TO DO
Return each line of the listing that contains the string "come".

╭─ MATERIAL TO PROCESS

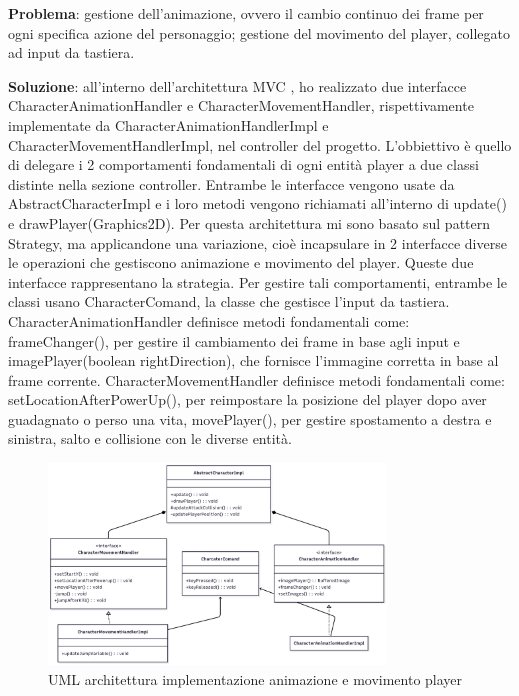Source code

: \documentclass[a4paper,12pt]{report}
\begin{document}
\textbf{Problema}: gestione dell'animazione, ovvero il cambio continuo dei frame per ogni specifica azione del personaggio; 
gestione del movimento del player, collegato ad input da tastiera.

\textbf{Soluzione}: all'interno dell'architettura MVC , ho realizzato due interfacce CharacterAnimationHandler e 
CharacterMovementHandler, rispettivamente implementate da CharacterAnimationHandlerImpl e CharacterMovementHandlerImpl, nel controller 
del progetto. L'obbiettivo è quello di delegare i 2 comportamenti fondamentali di ogni entità player a due classi distinte nella sezione 
controller. Entrambe le interfacce vengono usate da AbstractCharacterImpl e i loro metodi vengono richiamati all'interno di update() 
e drawPlayer(Graphics2D).
Per questa architettura mi sono basato sul pattern Strategy, ma applicandone una variazione, cioè incapsulare in 2 interfacce diverse 
le operazioni che gestiscono animazione e movimento del player. Queste due interfacce rappresentano la strategia. Per gestire 
tali comportamenti, entrambe le classi usano CharacterComand, la classe che gestisce l'input da tastiera.
CharacterAnimationHandler definisce metodi fondamentali come: frameChanger(), per gestire il cambiamento dei frame in base agli input 
e imagePlayer(boolean rightDirection), che fornisce l'immagine corretta in base al frame corrente.
CharacterMovementHandler definisce metodi fondamentali come: setLocationAfterPowerUp(), per reimpostare la posizione del player
dopo aver guadagnato o perso una vita, movePlayer(), per gestire spostamento a destra e sinistra, salto e collisione con le diverse 
entità.

\begin{figure}
    \centering
    \includegraphics[width=0.8\textwidth]{resources/playerAction.png}
    \caption{UML architettura implementazione animazione e movimento player}
    \label{fig:2.2}
\end{figure}
\end{document}
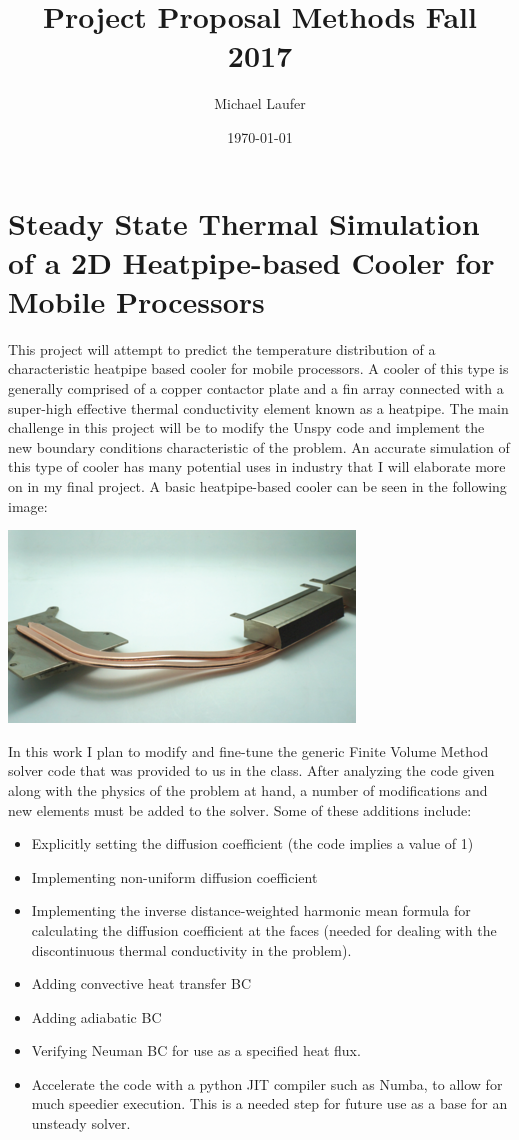 \documentclass[11pt]{article}
\author{Michael Laufer}
\date{\today}
\title{Project Proposal Methods Fall 2017}
\begin{document}
\maketitle
\section{Steady State Thermal Simulation of a 2D Heatpipe-based Cooler for Mobile Processors}
\label{sec:orgd18ea0b}
This project will attempt to predict the temperature distribution of a characteristic heatpipe based cooler for mobile processors. A cooler of this type is generally comprised of a copper contactor plate and a fin array connected with a super-high effective thermal conductivity element known as a heatpipe. The main challenge in this project will be to modify the Unspy code and implement the new boundary conditions characteristic of the problem. An accurate simulation of this type of cooler has many potential uses in industry that I will elaborate more on in my final project.
A basic heatpipe-based cooler can be seen in the following image:
\begin{center}
\includegraphics[width=.9\linewidth]{./figures/heatpipe.png}
\end{center}   \newpage
In this work I plan to modify and fine-tune the generic Finite Volume Method solver code that was provided to us in the class.  After analyzing the code given along with the physics of the problem at hand, a number of modifications and new elements must be added to the solver. 
Some of these additions include:
\begin{itemize}
\item Explicitly setting the diffusion coefficient (the code implies a value of 1)
\item Implementing non-uniform diffusion coefficient
\item Implementing the inverse distance-weighted harmonic mean formula for calculating the diffusion coefficient at the faces (needed for dealing with the discontinuous thermal conductivity in the problem).
\item Adding convective heat transfer BC
\item Adding adiabatic BC
\item Verifying Neuman BC for use as a specified heat flux.
\item Accelerate the code with a python JIT compiler such as Numba, to allow for much speedier execution. This is a needed step for future use as a base for an unsteady solver.
\end{itemize}
\end{document}
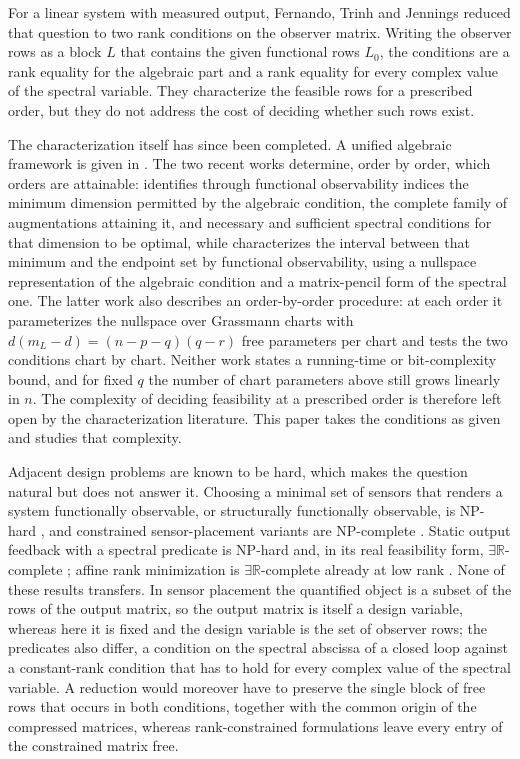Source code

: \documentclass[journal]{IEEEtran}
\theoremstyle{plainn}
\begin{document}
For a linear system with measured output, Fernando, Trinh and Jennings \cite{fer10}
reduced that question to two rank conditions on the observer matrix. Writing the observer
rows as a block $L$ that contains the given functional rows $L_0$, the conditions are a
rank equality for the algebraic part and a rank equality for every complex value of the
spectral variable. They characterize the feasible rows for a prescribed order, but they do
not address the cost of deciding whether such rows exist.

The characterization itself has since been completed. A unified algebraic framework is
given in \cite{dar25}. The two recent works \cite{fer26a,fer26b} determine, order by order,
which orders are attainable: \cite{fer26a} identifies through functional observability
indices the minimum dimension permitted by the algebraic condition, the complete family of
augmentations attaining it, and necessary and sufficient spectral conditions for that
dimension to be optimal, while \cite{fer26b} characterizes the interval between that
minimum and the endpoint set by functional observability, using a nullspace representation
of the algebraic condition and a matrix-pencil form of the spectral one. The latter work
also describes an order-by-order procedure: at each order it parameterizes the nullspace
over Grassmann charts with $d(m_L-d)=(n-p-q)(q-r)$ free parameters per chart and tests the
two conditions chart by chart. Neither work states a running-time or bit-complexity bound,
and for fixed $q$ the number of chart parameters above still grows linearly in $n$. The
complexity of deciding feasibility at a prescribed order is therefore left open by the
characterization literature. This paper takes the conditions as given and studies that
complexity.

Adjacent design problems are known to be hard, which makes the question natural but does
not answer it. Choosing a minimal set of sensors that renders a system functionally
observable, or structurally functionally observable, is NP-hard \cite{zha25}, and
constrained sensor-placement variants are NP-complete \cite{dey21}. Static output feedback
with a spectral predicate is NP-hard \cite{lof26,bar26} and, in its real feasibility form,
$\exists\mathbb R$-complete \cite{liu26}; affine rank minimization is
$\exists\mathbb R$-complete already at low rank \cite{maj26}. None of these results
transfers. In sensor placement the quantified object is a subset of the rows of the output
matrix, so the output matrix is itself a design variable, whereas here it is fixed and the
design variable is the set of observer rows; the predicates also differ, a condition on the
spectral abscissa of a closed loop against a constant-rank condition that has to hold for
every complex value of the spectral variable. A reduction would moreover have to preserve
the single block of free rows that occurs in both conditions, together with the common
origin of the compressed matrices, whereas rank-constrained formulations leave every entry
of the constrained matrix free.
\end{document}
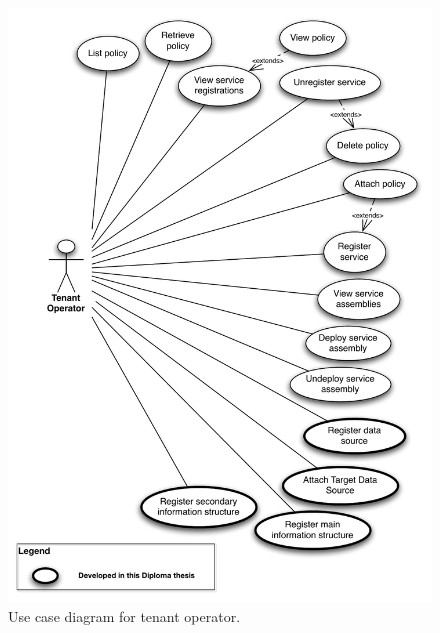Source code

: \begin{figure}[htb]
	\centering
		\includegraphics[clip, scale=0.59]{./gfx/usecaseDataSource.pdf}
	\caption[Use Case Diagram for Tenant Operator]{Use case diagram for tenant operator.}
	\label{fig:usecases}
\end{figure}

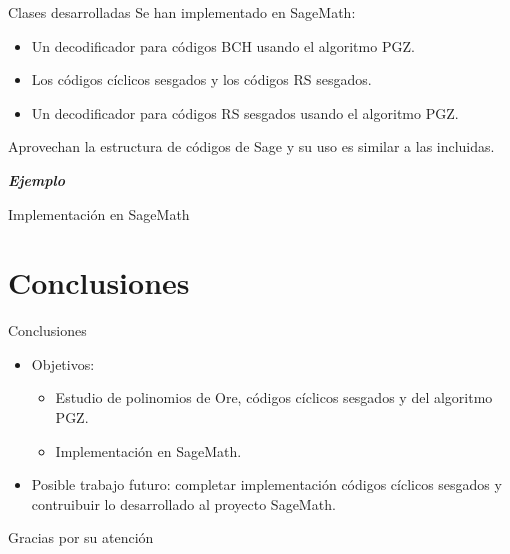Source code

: \documentclass[spanish,aspectratio=169]{beamer}
\begin{document}
\begin{frame}{Clases desarrolladas}
  Se han implementado en SageMath: \begin{itemize}
    \item Un decodificador para códigos BCH usando el algoritmo PGZ.
    \item Los códigos cíclicos sesgados y los códigos RS sesgados.
    \item Un decodificador para códigos RS sesgados usando el algoritmo PGZ.
  \end{itemize}
  
  Aprovechan la estructura de códigos de Sage y su uso es similar a las incluidas.
\end{frame}

\begin{frame}
  \Huge \emph{\textbf{Ejemplo}}
  
  \LARGE Implementación en SageMath
\end{frame}

\section{Conclusiones}

\begin{frame}{Conclusiones}
  
  \begin{itemize}
    \item Objetivos:
    \begin{itemize}[label=\textcolor{green}{\faCheckSquare}]
      \item Estudio de polinomios de Ore, códigos cíclicos sesgados y del algoritmo PGZ.
      \item Implementación en SageMath.
    \end{itemize}
    \item Posible trabajo futuro: completar implementación códigos cíclicos sesgados y contruibuir lo desarrollado al proyecto SageMath.
  \end{itemize}
\end{frame}

\begin{frame}
  \Huge Gracias por su atención
\end{frame}
\end{document}
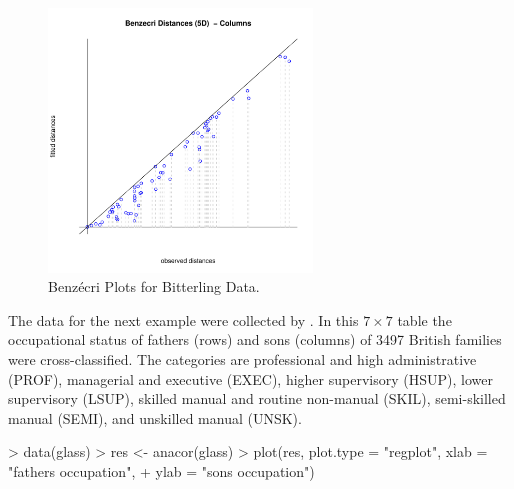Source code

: \documentclass[article]{Z}
\begin{document}
\begin{figure}[h]
\begin{center}
\includegraphics[height=70mm, width=70mm]{bit5dcols.pdf}
\caption{\label{fig:bitterling} Benz\'ecri Plots for Bitterling Data.}
\end{center}
\end{figure}

The data for the next example were collected by \citet{Glass:54}. In this $7 \times 7$ table the occupational status of fathers (rows) and sons (columns) of 3497 British families were cross-classified. The categories are professional and high administrative (PROF), managerial and executive (EXEC), higher supervisory (HSUP), lower supervisory (LSUP), skilled manual and routine non-manual (SKIL), semi-skilled manual (SEMI), and unskilled manual (UNSK). 

\begin{Schunk}
\begin{Sinput}
> data(glass)
> res <- anacor(glass)
> plot(res, plot.type = "regplot", xlab = "fathers occupation", 
+     ylab = "sons occupation")
\end{Sinput}
\end{Schunk}
\end{document}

╰─

RESPONSE
CharacterAnimationHandler definisce metodi fondamentali come: frameChanger(), per gestire il cambiamento dei frame in base agli input 
CharacterMovementHandler definisce metodi fondamentali come: setLocationAfterPowerUp(), per reimpostare la posizione del player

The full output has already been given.